If there was ever a question about where someone was buried in the generations-old Biloxi City Cemetery, the best place for researchers, family members and funeral home directors to turn for answers was Annette Barhonovich.
From her desk in the lobby of City Hall, Ms. Annette for the past 16 years has managed records on all interments in the cemetery. As a result, she established herself as a valuable resource for genealogists needing information about the 35-acre Biloxi cemetery, where there are 25,000 recorded interments, with the earliest marker from 1811, and thousands of others lost to time.
Today at lunchtime a host of city employees gathered to mark Ms. Annette’s retirement after 27.75 years of service to the city and its residents. Over the years, she served as safety officer for the city, as Emergency Manager with colleague and now fellow-retiree Frankie Duggan, and she was, for 10 years, on the mayor’s office staff as the citizens services representative, where residents turned if they ran into reams of red tape everywhere else.
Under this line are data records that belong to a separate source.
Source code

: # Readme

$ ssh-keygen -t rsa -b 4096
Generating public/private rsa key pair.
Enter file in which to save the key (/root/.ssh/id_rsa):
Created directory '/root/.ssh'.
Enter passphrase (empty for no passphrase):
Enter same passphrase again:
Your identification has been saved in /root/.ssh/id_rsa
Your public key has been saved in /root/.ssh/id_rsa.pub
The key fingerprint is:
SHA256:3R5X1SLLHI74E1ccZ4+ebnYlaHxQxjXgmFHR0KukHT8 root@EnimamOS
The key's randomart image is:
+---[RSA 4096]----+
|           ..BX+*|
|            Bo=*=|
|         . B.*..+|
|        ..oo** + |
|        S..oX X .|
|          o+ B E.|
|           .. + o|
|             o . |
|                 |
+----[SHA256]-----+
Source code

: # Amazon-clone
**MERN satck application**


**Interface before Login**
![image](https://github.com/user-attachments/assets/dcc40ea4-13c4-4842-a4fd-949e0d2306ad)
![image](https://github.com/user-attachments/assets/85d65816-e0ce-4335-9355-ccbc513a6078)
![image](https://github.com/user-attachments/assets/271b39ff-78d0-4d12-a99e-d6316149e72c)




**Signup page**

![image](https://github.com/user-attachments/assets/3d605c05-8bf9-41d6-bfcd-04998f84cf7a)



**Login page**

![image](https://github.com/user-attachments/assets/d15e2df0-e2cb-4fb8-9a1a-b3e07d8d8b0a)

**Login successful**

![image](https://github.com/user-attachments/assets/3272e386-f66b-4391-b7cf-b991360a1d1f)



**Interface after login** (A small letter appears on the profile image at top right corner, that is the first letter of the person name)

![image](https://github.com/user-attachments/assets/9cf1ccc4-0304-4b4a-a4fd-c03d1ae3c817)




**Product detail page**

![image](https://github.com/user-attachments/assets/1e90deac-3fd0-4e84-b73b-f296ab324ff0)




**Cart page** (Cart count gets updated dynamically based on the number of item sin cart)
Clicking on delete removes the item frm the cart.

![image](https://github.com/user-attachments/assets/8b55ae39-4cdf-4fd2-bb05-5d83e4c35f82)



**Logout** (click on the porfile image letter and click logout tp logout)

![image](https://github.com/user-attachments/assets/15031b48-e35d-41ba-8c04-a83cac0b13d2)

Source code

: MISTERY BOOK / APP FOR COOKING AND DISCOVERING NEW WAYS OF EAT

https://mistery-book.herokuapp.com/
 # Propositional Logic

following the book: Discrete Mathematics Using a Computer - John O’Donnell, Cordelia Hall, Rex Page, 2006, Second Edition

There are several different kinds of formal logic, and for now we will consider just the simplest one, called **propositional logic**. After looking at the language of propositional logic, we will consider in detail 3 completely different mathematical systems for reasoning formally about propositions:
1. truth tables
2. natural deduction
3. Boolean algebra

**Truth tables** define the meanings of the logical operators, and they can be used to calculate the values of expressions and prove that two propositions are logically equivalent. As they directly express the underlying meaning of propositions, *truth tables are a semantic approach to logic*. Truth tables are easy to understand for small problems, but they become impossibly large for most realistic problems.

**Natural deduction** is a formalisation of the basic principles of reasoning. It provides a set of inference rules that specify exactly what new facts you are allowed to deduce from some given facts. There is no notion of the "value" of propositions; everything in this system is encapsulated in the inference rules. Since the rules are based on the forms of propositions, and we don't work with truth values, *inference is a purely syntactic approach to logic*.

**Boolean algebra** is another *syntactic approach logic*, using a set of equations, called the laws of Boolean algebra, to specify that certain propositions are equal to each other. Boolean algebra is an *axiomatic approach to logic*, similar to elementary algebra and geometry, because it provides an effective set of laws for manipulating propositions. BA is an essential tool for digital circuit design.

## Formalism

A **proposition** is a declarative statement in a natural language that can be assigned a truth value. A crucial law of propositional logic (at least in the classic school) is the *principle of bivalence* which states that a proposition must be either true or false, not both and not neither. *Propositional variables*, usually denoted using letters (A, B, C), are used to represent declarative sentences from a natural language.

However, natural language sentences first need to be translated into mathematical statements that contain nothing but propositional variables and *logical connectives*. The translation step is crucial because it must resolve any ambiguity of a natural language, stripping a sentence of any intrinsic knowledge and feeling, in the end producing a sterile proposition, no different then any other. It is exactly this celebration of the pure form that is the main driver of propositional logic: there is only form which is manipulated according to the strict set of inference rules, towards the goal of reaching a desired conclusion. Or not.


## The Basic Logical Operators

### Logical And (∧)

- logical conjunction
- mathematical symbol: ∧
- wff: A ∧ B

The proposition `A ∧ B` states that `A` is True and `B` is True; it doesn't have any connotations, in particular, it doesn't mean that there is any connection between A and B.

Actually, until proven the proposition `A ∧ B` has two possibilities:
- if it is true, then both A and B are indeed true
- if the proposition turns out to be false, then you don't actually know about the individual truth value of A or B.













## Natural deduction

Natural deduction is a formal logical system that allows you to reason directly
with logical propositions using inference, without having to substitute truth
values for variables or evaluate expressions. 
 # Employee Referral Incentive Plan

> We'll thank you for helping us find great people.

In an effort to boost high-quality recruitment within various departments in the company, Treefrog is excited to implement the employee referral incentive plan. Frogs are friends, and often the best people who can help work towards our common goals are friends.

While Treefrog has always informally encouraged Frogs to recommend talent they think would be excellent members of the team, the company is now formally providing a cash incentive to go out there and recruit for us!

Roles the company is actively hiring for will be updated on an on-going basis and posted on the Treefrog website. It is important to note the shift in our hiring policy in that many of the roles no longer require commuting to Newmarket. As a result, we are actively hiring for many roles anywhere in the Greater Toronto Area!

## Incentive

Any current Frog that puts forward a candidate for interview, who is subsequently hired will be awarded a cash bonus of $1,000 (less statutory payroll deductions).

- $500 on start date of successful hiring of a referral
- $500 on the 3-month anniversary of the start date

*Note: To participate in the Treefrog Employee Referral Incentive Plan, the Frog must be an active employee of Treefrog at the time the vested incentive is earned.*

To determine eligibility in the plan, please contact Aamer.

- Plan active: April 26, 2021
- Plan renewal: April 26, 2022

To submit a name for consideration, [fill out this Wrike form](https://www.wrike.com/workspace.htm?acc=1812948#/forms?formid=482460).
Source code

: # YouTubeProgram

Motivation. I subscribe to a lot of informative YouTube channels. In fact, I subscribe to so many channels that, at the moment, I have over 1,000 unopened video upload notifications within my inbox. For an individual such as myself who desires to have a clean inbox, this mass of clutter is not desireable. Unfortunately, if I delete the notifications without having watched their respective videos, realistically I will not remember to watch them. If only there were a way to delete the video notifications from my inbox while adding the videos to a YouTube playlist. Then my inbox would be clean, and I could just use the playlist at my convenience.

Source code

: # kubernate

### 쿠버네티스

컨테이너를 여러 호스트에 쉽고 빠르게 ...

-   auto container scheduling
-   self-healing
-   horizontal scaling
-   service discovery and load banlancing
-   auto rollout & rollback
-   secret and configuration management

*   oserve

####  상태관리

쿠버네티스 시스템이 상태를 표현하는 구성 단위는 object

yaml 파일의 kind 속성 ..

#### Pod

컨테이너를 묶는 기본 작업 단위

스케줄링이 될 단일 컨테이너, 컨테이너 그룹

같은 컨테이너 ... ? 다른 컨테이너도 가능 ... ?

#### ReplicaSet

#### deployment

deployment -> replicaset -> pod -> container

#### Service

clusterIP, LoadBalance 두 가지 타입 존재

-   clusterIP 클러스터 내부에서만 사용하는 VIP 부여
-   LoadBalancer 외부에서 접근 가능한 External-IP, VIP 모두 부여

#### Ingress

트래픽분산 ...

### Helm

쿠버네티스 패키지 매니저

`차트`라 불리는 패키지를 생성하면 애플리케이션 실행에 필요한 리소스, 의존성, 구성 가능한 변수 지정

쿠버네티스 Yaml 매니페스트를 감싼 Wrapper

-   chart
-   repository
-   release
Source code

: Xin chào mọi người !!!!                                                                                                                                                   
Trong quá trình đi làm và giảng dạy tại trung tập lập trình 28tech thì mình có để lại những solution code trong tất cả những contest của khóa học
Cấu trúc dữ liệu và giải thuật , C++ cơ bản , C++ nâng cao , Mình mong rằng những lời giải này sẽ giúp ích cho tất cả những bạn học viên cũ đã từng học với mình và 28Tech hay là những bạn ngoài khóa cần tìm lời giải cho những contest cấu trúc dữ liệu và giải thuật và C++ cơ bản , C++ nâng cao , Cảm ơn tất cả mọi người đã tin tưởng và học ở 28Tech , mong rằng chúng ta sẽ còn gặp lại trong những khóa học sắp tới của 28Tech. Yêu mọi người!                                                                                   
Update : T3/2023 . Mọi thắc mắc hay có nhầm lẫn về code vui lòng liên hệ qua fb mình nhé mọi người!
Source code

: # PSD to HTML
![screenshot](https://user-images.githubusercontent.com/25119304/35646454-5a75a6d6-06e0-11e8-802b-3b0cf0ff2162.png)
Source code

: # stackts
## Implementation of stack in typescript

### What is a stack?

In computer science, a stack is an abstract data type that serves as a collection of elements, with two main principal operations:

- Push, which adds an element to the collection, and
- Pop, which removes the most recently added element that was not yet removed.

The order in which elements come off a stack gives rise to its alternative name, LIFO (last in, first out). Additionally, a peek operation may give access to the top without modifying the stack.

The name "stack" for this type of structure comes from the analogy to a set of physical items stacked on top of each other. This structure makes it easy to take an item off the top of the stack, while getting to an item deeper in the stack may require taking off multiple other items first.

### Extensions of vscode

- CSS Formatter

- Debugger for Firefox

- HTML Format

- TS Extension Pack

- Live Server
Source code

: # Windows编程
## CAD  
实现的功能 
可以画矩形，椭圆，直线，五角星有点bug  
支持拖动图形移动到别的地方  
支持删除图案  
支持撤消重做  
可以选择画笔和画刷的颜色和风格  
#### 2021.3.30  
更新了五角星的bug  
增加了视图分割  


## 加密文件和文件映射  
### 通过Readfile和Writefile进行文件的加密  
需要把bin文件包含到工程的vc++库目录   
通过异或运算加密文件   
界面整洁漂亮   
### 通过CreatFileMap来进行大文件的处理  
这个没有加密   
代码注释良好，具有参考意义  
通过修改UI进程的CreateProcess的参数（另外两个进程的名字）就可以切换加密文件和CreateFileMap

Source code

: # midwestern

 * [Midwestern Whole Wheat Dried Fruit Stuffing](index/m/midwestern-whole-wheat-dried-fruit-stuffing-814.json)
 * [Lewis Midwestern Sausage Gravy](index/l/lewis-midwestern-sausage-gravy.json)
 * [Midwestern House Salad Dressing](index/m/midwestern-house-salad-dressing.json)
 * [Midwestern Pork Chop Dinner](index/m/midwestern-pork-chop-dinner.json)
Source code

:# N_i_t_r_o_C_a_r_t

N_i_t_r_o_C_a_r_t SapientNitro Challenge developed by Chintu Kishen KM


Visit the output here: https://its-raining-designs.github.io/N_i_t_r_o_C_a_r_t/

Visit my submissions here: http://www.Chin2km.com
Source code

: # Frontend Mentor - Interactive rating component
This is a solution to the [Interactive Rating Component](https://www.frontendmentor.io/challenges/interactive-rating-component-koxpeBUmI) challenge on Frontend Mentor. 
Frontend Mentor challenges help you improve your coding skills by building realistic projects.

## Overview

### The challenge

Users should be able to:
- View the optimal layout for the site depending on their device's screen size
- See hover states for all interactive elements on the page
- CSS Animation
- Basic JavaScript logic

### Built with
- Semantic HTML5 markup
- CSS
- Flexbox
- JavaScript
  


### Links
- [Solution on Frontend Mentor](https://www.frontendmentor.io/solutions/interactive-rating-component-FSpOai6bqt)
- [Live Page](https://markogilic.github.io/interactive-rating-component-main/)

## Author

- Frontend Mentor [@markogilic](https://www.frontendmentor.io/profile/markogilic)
Despite her “retirement,” Ms. Annette will continue to work a few days a week to help with cemetery issues.
“When you have someone with this vast amount of knowledge and ability, you don’t just let them go quietly into the night,” says Mayor Andrew “FoFo” Gilich. “Ms. Annette is going to continue to be a valuable resource at City Hall for staff and our residents, but now she’s also going to have more time to spoil her grandchildren.”